Вот снова совпадение или символ, мимо которого пройти невозможно. В один год в совершенно разных странах люди увидели две картины, которые объединяло только одно: крик. Это было одноименное полотно Эдварда Мунка, которое публика оплевала, назвав мазней, а один из посетителей даже написал прямо на нем: «Такое мог написать только сумасшедший», и «Голгофа» Николая Ге. Творение русского живописца тоже было не понято, его сочли грубым и вычурным эскизом. Никто и подумать не мог, что независимо друг от друга молодой болезненный норвежский художник и старый русский мастер создали изобразительное искусство будущего, которое люди смогут прочувствовать только половину века спустя.

«Голгофа» — это настоящая феерия цвета. Такая палитра не снилась даже Винсенту Ван Гогу.

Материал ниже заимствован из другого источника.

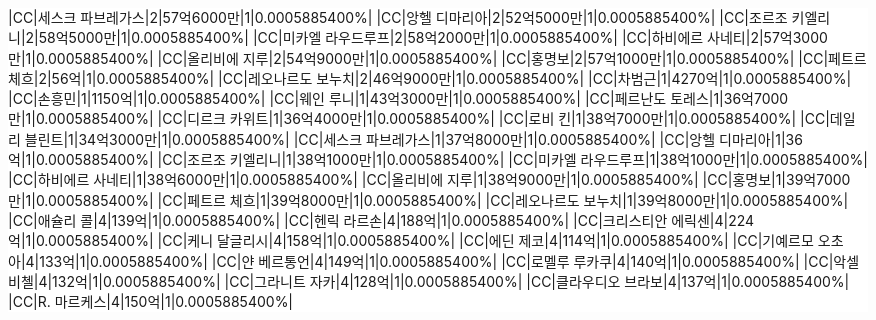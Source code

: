 |CC|세스크 파브레가스|2|57억6000만|1|0.0005885400%|
|CC|앙헬 디마리아|2|52억5000만|1|0.0005885400%|
|CC|조르조 키엘리니|2|58억5000만|1|0.0005885400%|
|CC|미카엘 라우드루프|2|58억2000만|1|0.0005885400%|
|CC|하비에르 사네티|2|57억3000만|1|0.0005885400%|
|CC|올리비에 지루|2|54억9000만|1|0.0005885400%|
|CC|홍명보|2|57억1000만|1|0.0005885400%|
|CC|페트르 체흐|2|56억|1|0.0005885400%|
|CC|레오나르도 보누치|2|46억9000만|1|0.0005885400%|
|CC|차범근|1|4270억|1|0.0005885400%|
|CC|손흥민|1|1150억|1|0.0005885400%|
|CC|웨인 루니|1|43억3000만|1|0.0005885400%|
|CC|페르난도 토레스|1|36억7000만|1|0.0005885400%|
|CC|디르크 카위트|1|36억4000만|1|0.0005885400%|
|CC|로비 킨|1|38억7000만|1|0.0005885400%|
|CC|데일리 블린트|1|34억3000만|1|0.0005885400%|
|CC|세스크 파브레가스|1|37억8000만|1|0.0005885400%|
|CC|앙헬 디마리아|1|36억|1|0.0005885400%|
|CC|조르조 키엘리니|1|38억1000만|1|0.0005885400%|
|CC|미카엘 라우드루프|1|38억1000만|1|0.0005885400%|
|CC|하비에르 사네티|1|38억6000만|1|0.0005885400%|
|CC|올리비에 지루|1|38억9000만|1|0.0005885400%|
|CC|홍명보|1|39억7000만|1|0.0005885400%|
|CC|페트르 체흐|1|39억8000만|1|0.0005885400%|
|CC|레오나르도 보누치|1|39억8000만|1|0.0005885400%|
|CC|애슐리 콜|4|139억|1|0.0005885400%|
|CC|헨릭 라르손|4|188억|1|0.0005885400%|
|CC|크리스티안 에릭센|4|224억|1|0.0005885400%|
|CC|케니 달글리시|4|158억|1|0.0005885400%|
|CC|에딘 제코|4|114억|1|0.0005885400%|
|CC|기예르모 오초아|4|133억|1|0.0005885400%|
|CC|얀 베르통언|4|149억|1|0.0005885400%|
|CC|로멜루 루카쿠|4|140억|1|0.0005885400%|
|CC|악셀 비첼|4|132억|1|0.0005885400%|
|CC|그라니트 자카|4|128억|1|0.0005885400%|
|CC|클라우디오 브라보|4|137억|1|0.0005885400%|
|CC|R. 마르케스|4|150억|1|0.0005885400%|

Кажется, Николай Ге издевается над зрителем. Кадрирование нарушено, от фигуры центуриона, который указывает на место, где должны быть установлены кресты, остается только рука и часть ноги. Нижняя часть полотна выписана по меркам XIX века просто отвратительно, даже эскизы делали лучше. И откуда эти непонятные, совершенно нереалистичные и пугающие цвета?

Но почему тогда это полотно так приковывает наше внимание, почему из сотен картин в памяти остается именно она? Сам художник говорил об этом так: «Картина не слово. Она дает одну минуту, и в этой минуте должно быть все, а нет этого — нет картины».

Это похоже на удар электрическим током. Николай Ге, этот величайший реалист, мастер исторических полотен, в конце своей земной жизни избрал совсем другой путь. Он отказался от канонов изобразительного искусства своего времени, чтобы показать, какие эмоции можно вызывать просто сочетанием цветов, что фотографическая достоверность не нужна. Христос на картине художника находится на грани отчаяния. Он брошен, покинут, он один. И Ге намеренно с помощью кисти наносит на лик Спасителя растворитель, чтобы краски буквально каплями скатывались с его лица.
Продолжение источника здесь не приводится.